Task to carry out. Tell how many lines of the material below hold "above". The reply is that number alone.

• • • • • • •

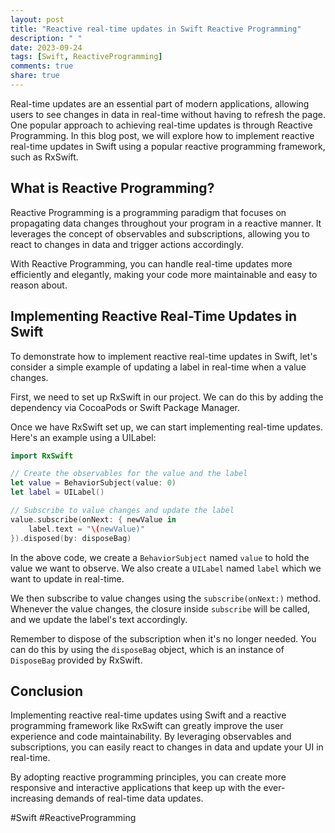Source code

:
 ```yaml
---
layout: post
title: "Reactive real-time updates in Swift Reactive Programming"
description: " "
date: 2023-09-24
tags: [Swift, ReactiveProgramming]
comments: true
share: true
---
```


Real-time updates are an essential part of modern applications, allowing users to see changes in data in real-time without having to refresh the page. One popular approach to achieving real-time updates is through Reactive Programming. In this blog post, we will explore how to implement reactive real-time updates in Swift using a popular reactive programming framework, such as RxSwift.

## What is Reactive Programming?

Reactive Programming is a programming paradigm that focuses on propagating data changes throughout your program in a reactive manner. It leverages the concept of observables and subscriptions, allowing you to react to changes in data and trigger actions accordingly.

With Reactive Programming, you can handle real-time updates more efficiently and elegantly, making your code more maintainable and easy to reason about.

## Implementing Reactive Real-Time Updates in Swift

To demonstrate how to implement reactive real-time updates in Swift, let's consider a simple example of updating a label in real-time when a value changes.

First, we need to set up RxSwift in our project. We can do this by adding the dependency via CocoaPods or Swift Package Manager.

Once we have RxSwift set up, we can start implementing real-time updates. Here's an example using a UILabel:

```swift
import RxSwift

// Create the observables for the value and the label
let value = BehaviorSubject(value: 0)
let label = UILabel()

// Subscribe to value changes and update the label
value.subscribe(onNext: { newValue in
    label.text = "\(newValue)"
}).disposed(by: disposeBag)
```

In the above code, we create a `BehaviorSubject` named `value` to hold the value we want to observe. We also create a `UILabel` named `label` which we want to update in real-time.

We then subscribe to value changes using the `subscribe(onNext:)` method. Whenever the value changes, the closure inside `subscribe` will be called, and we update the label's text accordingly.

Remember to dispose of the subscription when it's no longer needed. You can do this by using the `disposeBag` object, which is an instance of `DisposeBag` provided by RxSwift.

## Conclusion

Implementing reactive real-time updates using Swift and a reactive programming framework like RxSwift can greatly improve the user experience and code maintainability. By leveraging observables and subscriptions, you can easily react to changes in data and update your UI in real-time.

By adopting reactive programming principles, you can create more responsive and interactive applications that keep up with the ever-increasing demands of real-time data updates.

#Swift #ReactiveProgramming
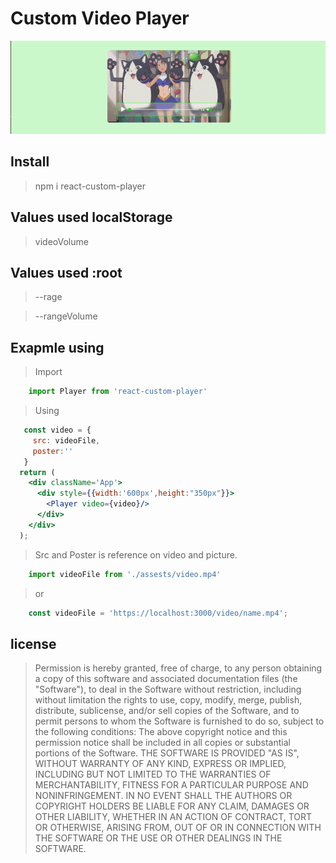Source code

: # Custom Video Player

![exampleView](/assets/example.gif)

## Install

> npm i react-custom-player


## Values used localStorage

> videoVolume


## Values used :root

> --rage

> --rangeVolume


## Exapmle using 

>  Import


```javascript
    import Player from 'react-custom-player'
```

> Using


```jsx
   const video = {
     src: videoFile,
     poster:''
   }
  return (
    <div className='App'>
      <div style={{width:'600px',height:"350px"}}>
        <Player video={video}/>
      </div>
    </div>
  );
```

> Src and Poster is reference on video and picture. 


```javascript
    import videoFile from './assests/video.mp4'
```

> or 


```javascript
    const videoFile = 'https://localhost:3000/video/name.mp4';
```


## license

> Permission is hereby granted, free of charge, to any person obtaining a copy of this software and associated documentation files (the "Software"), to deal in the Software without restriction, including without limitation the rights to use, copy, modify, merge, publish, distribute, sublicense, and/or sell copies of the Software, and to permit persons to whom the Software is furnished to do so, subject to the following conditions: The above copyright notice and this permission notice shall be included in all copies or substantial portions of the Software. THE SOFTWARE IS PROVIDED "AS IS", WITHOUT WARRANTY OF ANY KIND, EXPRESS OR IMPLIED, INCLUDING BUT NOT LIMITED TO THE WARRANTIES OF MERCHANTABILITY, FITNESS FOR A PARTICULAR PURPOSE AND NONINFRINGEMENT. IN NO EVENT SHALL THE AUTHORS OR COPYRIGHT HOLDERS BE LIABLE FOR ANY CLAIM, DAMAGES OR OTHER LIABILITY, WHETHER IN AN ACTION OF CONTRACT, TORT OR OTHERWISE, ARISING FROM, OUT OF OR IN CONNECTION WITH THE SOFTWARE OR THE USE OR OTHER DEALINGS IN THE SOFTWARE.
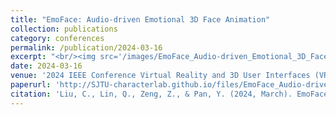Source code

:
 ```yaml
---
title: "EmoFace: Audio-driven Emotional 3D Face Animation"
collection: publications
category: conferences
permalink: /publication/2024-03-16
excerpt: "<br/><img src='/images/EmoFace_Audio-driven_Emotional_3D_Face_Animation.png'>"
date: 2024-03-16
venue: '2024 IEEE Conference Virtual Reality and 3D User Interfaces (VR)'
paperurl: 'http://SJTU-characterlab.github.io/files/EmoFace_Audio-driven_Emotional_3D_Face_Animation.pdf'
citation: 'Liu, C., Lin, Q., Zeng, Z., & Pan, Y. (2024, March). EmoFace: Audio-driven Emotional 3D Face Animation. In 2024 IEEE Conference Virtual Reality and 3D User Interfaces (VR) (pp. 387-397). IEEE.'
---
```

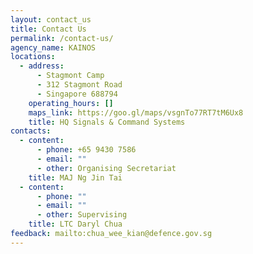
 ```yaml
---
layout: contact_us
title: Contact Us
permalink: /contact-us/
agency_name: KAINOS
locations:
  - address:
      - Stagmont Camp
      - 312 Stagmont Road
      - Singapore 688794
    operating_hours: []
    maps_link: https://goo.gl/maps/vsgnTo77RT7tM6Ux8
    title: HQ Signals & Command Systems
contacts:
  - content:
      - phone: +65 9430 7586
      - email: ""
      - other: Organising Secretariat
    title: MAJ Ng Jin Tai
  - content:
      - phone: ""
      - email: ""
      - other: Supervising
    title: LTC Daryl Chua
feedback: mailto:chua_wee_kian@defence.gov.sg
---
```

• • • • • • •

Your solution. 2